In the studio, the duo constantly used backwards guitar techniques, phased drums, distorted vocals, and unusual sound effects heavily inspired by the Beatles' Sgt. Pepper's Lonely Hearts Club Band and their 1968 self-titled album. Pisces was signed by Vincent Chiarelli, a tailor in Rockford, to his newly established Vincent Records, and released the two singles "Motley Mary Ann" and "A Homesick Feelin'" in 1968. Later recording by the group were accompanied by 17-year-old vocalist Linda Bruner who had initially gone to Krein for guitar lessons. Bruner sang lead on the four tracks "Dear One", "Say Goodbye to John", "Sam", and "Are You Changing in Your Time". The group released their third and final single, "Sam", in 1969 under the name Bruner. In the following year, Bruner, with acoustic accompaniment provided by Klein, recorded six songs, five of which were cover versions, on a borrowed half-track, but after their studio was destroyed by fire Pisces disbanded.

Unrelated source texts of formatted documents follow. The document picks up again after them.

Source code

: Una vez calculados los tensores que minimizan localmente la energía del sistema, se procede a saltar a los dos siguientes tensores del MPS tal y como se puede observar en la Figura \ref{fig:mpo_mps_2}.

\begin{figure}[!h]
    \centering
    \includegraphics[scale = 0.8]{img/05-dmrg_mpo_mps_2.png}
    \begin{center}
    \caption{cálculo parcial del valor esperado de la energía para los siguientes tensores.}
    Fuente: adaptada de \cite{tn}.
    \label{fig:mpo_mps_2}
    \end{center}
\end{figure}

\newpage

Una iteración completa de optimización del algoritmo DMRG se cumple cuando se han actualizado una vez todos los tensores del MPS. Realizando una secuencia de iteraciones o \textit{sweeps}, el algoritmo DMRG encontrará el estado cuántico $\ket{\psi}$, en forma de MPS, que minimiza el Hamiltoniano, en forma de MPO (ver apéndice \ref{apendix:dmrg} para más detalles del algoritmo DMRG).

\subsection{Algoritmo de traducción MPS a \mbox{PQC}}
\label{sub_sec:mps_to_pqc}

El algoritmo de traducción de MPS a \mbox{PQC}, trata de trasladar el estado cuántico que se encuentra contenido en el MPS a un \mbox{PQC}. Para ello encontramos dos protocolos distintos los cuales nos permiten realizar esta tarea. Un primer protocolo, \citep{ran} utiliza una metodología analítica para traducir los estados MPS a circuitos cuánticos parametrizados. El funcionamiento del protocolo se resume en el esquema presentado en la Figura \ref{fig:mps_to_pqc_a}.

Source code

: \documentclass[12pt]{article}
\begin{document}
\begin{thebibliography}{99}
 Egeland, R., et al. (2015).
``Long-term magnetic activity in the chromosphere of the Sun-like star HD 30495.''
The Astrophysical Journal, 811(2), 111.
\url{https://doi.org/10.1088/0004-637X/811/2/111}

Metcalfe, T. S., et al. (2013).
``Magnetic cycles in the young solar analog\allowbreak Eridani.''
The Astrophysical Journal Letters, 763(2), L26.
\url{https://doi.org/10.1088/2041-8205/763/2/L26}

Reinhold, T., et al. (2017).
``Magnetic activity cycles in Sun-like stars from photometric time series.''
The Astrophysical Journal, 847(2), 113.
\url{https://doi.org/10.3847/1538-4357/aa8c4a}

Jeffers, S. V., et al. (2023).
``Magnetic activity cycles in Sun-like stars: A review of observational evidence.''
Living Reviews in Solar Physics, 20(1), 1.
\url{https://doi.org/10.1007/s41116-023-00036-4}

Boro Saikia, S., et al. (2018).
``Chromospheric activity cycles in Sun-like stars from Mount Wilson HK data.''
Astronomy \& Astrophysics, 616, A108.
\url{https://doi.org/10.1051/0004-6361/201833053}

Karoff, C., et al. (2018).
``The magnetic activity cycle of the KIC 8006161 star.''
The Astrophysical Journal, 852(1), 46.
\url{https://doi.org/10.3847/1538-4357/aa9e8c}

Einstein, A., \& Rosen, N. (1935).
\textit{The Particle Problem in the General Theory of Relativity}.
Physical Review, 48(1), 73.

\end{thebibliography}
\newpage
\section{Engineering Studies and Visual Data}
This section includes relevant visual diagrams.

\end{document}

Not much else is known about Bruner, who was disillusioned with the music industry, although most reports state she was on the run following a check fraud scheme. Even though much of their equipment was damaged by the fire, DiVenti preserved the band's master tapes in a storage locker. On June 2, 2009, the Numero Group released the material on the eponymous studio album A Lovely Sight. It was generally met with positive reception, with music critics often highlighting Bruner's melancholy vocal delivery. In his evaluation of the album, critic Douglas Wolk applauded Pisces for "mightily impressive studio technique for a couple of guys who were basically doing everything on their own. Every song here has a distinctive and freaky sonic identity that makes a lot out of their limited resources". Rob Hatch-Miller of Dusted magazine wrote there was "something truly special in the musical chemistry" of the band. He also stated "The Bruner tracks are without a doubt the deepest and most memorable moments" on A Lovely Sight.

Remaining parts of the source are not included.